* [What is expected] Provide only the number of lines in the records where "amount" appears.

* [Provided information]
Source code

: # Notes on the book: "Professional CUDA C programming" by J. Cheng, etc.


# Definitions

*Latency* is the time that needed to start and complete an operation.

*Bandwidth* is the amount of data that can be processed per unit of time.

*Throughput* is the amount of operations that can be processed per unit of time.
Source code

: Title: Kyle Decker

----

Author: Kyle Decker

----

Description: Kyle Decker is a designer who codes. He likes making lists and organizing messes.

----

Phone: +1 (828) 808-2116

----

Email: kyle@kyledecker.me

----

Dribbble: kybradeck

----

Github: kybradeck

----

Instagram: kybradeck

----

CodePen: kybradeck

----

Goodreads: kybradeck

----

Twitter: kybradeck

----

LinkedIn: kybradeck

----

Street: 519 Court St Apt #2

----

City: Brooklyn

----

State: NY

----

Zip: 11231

* [Your response] 2